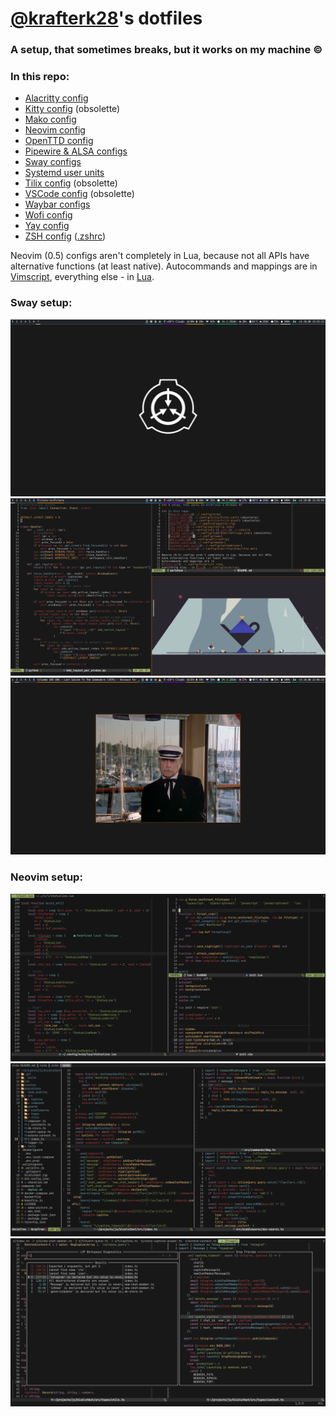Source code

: # [@krafterk28](https://github.com/kraftwerk28)'s dotfiles

### A setup, that sometimes breaks, but it works on my machine ©

### In this repo:
  - [Alacritty config](../.config/alacritty/alacritty.yml)
  - [Kitty config](../.config/kitty/kitty.conf) (obsolette)
  - [Mako config](../.config/mako/config)
  - [Neovim config](../.config/nvim)
  - [OpenTTD config](../.openttd/openttd.cfg)
  - [Pipewire & ALSA configs](../.config/pipewire)
  - [Sway configs](../.config/sway)
  - [Systemd user units](../.config/systemd/user)
  - [Tilix config](../.config/tilix/tilix.dconf) (obsolette)
  - [VSCode config](../.config/Code/User/settings.json) (obsolette)
  - [Waybar configs](../.config/waybar)
  - [Wofi config](../.config/wofi/config)
  - [Yay config](../.config/yay/config.json)
  - [ZSH config](../.config/zsh) ([.zshrc](../.zshrc))

Neovim (0.5) configs aren't completely in Lua, because not all APIs
have alternative functions (at least native).
Autocommands and mappings are in
[Vimscript](../.config/nvim/init.vim),
everything else - in [Lua](../.config/nvim/lua).

### Sway setup:
![Sway #1](assets/sway-1.png)
![Sway #2](assets/sway-2.png)
![Sway #3](assets/sway-3.png)

### Neovim setup:
![Neovim screenshot #1](assets/neovim-1.png)
![Neovim screenshot #2](assets/neovim-2.png)
![Neovim screenshot #3](assets/neovim-3.png)

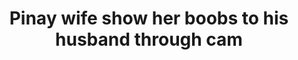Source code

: ---
layout: post
title: Pinay wife show her boobs to his husband through cam
duration: '01:34'
view: 222
rate: 2
video: 'https://flashservice.xvideos.com/embedframe/24393279'
category: 
 - amateur
 - beautiful
 - brunette
 - curvy
 - pinay
 - pov
 - student
tags: 
 - ass
 - booty
 - gorgeous
 - show
 - webcam
priority: 0.9
changefreq: daily
---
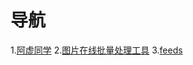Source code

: # 导航
 1.[阿虚同学](https://lab.xudadi.cn/axutongxue/)
 2.[图片在线批量处理工具](http://lab.xudadi.cn/webp2jpg-online/)
 3.[feeds](lab.xudadi.cn/feeds/)
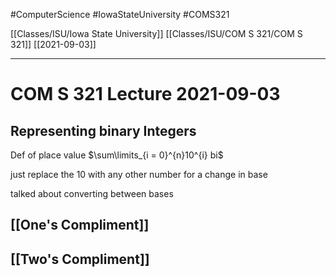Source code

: #ComputerScience  #IowaStateUniversity #COMS321 


[[Classes/ISU/Iowa State University]] [[Classes/ISU/COM S 321/COM S 321]] [[2021-09-03]]

---

# COM S 321 Lecture 2021-09-03



## Representing binary Integers

Def of place value $\sum\limits_{i = 0}^{n}10^{i} bi$

just replace the 10 with any other number for a change in base

talked about converting between bases

## [[One's Compliment]]

## [[Two's Compliment]]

++++++++++

**EXERCISE DESCRIPTION**
Your reply should give again exactly the lines from the one with "changefreq: daily" through the last line of the data, with both ends included and pictures left out.

**ANSWER TO THE PROBLEM**
changefreq: daily
---
Source code

: # 导航
 1.[阿虚同学](https://lab.xudadi.cn/axutongxue/)
 2.[图片在线批量处理工具](http://lab.xudadi.cn/webp2jpg-online/)
 3.[feeds](lab.xudadi.cn/feeds/)
Source code

: #ComputerScience  #IowaStateUniversity #COMS321 


[[Classes/ISU/Iowa State University]] [[Classes/ISU/COM S 321/COM S 321]] [[2021-09-03]]

---

# COM S 321 Lecture 2021-09-03



## Representing binary Integers

Def of place value $\sum\limits_{i = 0}^{n}10^{i} bi$

just replace the 10 with any other number for a change in base

talked about converting between bases

## [[One's Compliment]]

## [[Two's Compliment]]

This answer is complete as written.